SOURCE MATERIAL:
══════════

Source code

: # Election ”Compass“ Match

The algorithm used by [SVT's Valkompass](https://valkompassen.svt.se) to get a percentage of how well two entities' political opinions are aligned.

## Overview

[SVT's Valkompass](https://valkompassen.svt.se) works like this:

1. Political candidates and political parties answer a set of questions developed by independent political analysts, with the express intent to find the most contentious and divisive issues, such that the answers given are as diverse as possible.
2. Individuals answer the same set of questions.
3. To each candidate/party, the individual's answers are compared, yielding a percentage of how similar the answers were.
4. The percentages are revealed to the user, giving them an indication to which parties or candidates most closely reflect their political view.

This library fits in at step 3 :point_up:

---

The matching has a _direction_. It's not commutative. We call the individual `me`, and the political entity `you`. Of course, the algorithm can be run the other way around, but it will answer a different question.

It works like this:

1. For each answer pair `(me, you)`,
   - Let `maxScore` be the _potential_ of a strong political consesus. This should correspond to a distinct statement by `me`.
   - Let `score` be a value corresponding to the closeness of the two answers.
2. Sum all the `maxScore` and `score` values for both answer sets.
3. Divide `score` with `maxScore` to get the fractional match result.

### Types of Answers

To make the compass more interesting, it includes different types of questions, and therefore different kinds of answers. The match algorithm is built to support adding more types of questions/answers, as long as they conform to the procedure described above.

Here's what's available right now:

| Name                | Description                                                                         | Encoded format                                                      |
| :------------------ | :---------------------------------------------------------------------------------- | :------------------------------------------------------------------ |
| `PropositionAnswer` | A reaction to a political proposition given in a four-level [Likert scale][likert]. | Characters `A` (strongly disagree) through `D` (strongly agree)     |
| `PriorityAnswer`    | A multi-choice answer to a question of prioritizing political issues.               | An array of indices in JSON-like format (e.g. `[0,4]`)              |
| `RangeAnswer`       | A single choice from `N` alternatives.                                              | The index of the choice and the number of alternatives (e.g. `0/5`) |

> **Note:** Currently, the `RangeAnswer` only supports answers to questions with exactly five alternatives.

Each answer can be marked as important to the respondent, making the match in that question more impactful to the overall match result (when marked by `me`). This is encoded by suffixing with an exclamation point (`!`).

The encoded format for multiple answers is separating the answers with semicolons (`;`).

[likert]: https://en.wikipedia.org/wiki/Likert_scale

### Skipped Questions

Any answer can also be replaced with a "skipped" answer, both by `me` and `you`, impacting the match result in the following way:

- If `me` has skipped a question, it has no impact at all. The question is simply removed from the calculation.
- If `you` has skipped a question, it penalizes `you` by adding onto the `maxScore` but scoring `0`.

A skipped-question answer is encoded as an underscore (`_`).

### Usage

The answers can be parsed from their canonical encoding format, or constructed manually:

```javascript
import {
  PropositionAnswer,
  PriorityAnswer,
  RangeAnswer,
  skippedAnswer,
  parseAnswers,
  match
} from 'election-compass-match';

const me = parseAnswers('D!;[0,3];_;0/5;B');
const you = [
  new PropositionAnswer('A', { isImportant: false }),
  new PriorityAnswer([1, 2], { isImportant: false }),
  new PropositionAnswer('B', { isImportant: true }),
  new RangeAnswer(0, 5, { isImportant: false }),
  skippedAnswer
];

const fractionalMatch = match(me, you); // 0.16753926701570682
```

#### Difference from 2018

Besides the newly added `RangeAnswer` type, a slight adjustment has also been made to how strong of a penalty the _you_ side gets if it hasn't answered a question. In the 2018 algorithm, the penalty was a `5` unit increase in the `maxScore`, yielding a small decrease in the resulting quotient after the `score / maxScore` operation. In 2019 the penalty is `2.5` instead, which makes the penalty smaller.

══════════

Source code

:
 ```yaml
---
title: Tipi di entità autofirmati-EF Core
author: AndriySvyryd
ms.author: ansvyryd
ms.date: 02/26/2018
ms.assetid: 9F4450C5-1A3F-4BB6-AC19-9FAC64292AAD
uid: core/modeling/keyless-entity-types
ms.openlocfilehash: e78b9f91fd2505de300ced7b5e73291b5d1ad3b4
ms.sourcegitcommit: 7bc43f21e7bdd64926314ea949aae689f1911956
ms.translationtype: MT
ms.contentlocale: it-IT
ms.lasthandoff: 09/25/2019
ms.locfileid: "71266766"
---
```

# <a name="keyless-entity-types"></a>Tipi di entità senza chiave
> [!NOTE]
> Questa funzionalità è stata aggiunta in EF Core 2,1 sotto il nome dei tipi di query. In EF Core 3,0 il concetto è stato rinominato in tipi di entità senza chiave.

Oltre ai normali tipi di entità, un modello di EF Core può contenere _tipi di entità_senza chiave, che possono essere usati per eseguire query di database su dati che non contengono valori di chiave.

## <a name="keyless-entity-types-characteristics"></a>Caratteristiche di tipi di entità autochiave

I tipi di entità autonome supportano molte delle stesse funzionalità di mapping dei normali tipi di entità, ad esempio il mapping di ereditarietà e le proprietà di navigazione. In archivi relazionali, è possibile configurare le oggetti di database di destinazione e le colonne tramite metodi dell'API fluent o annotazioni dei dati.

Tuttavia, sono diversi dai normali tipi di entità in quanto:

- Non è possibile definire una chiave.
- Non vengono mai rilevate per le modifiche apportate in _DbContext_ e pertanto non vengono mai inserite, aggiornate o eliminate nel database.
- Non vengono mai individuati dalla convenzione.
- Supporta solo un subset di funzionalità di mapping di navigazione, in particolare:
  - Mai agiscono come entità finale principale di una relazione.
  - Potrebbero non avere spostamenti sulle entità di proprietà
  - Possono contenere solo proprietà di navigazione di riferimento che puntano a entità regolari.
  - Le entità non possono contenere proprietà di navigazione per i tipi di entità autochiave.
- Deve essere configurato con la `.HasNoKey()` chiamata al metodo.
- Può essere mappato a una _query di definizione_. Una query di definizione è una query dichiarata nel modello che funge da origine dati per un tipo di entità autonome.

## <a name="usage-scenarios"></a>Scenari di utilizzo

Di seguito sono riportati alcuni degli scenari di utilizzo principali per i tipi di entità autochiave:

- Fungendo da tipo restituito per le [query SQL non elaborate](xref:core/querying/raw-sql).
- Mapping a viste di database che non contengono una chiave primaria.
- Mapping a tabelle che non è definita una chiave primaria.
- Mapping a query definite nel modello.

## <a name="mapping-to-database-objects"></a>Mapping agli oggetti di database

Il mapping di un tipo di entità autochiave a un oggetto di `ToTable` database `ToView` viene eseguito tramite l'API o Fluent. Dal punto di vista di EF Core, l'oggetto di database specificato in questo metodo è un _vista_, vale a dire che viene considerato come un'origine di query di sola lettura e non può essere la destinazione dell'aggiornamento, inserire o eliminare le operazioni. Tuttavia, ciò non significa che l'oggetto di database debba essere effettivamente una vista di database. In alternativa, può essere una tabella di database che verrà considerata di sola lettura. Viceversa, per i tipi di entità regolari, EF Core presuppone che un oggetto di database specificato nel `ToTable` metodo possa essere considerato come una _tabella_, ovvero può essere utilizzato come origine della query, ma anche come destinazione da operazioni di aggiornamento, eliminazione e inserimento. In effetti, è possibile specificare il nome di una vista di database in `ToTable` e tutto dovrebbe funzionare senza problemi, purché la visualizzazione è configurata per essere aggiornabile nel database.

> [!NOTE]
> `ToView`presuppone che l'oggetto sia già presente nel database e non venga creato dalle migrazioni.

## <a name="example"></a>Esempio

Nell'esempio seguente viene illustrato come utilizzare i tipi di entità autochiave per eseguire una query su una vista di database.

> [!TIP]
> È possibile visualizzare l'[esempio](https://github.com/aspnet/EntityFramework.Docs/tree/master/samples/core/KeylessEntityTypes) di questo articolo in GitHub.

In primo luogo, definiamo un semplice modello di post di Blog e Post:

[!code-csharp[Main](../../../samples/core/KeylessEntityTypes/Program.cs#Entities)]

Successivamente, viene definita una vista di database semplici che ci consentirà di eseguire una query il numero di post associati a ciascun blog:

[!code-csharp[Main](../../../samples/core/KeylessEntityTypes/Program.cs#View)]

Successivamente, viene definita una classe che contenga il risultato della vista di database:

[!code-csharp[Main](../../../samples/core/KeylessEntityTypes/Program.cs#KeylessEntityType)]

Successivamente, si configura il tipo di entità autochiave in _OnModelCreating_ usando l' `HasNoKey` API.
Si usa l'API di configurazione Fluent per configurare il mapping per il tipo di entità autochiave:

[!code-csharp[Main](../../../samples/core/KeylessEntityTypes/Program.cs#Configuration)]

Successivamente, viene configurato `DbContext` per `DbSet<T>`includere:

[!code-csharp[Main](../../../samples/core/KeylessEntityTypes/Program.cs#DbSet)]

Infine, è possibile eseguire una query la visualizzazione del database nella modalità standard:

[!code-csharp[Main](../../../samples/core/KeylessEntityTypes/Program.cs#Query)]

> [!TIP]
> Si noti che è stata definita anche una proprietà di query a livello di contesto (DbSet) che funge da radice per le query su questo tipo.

══════════

Filtering the entries above by the word "parties", copy each line that matches.

TASK ANSWER:
1. Political candidates and political parties answer a set of questions developed by independent political analysts, with the express intent to find the most contentious and divisive issues, such that the answers given are as diverse as possible.
4. The percentages are revealed to the user, giving them an indication to which parties or candidates most closely reflect their political view.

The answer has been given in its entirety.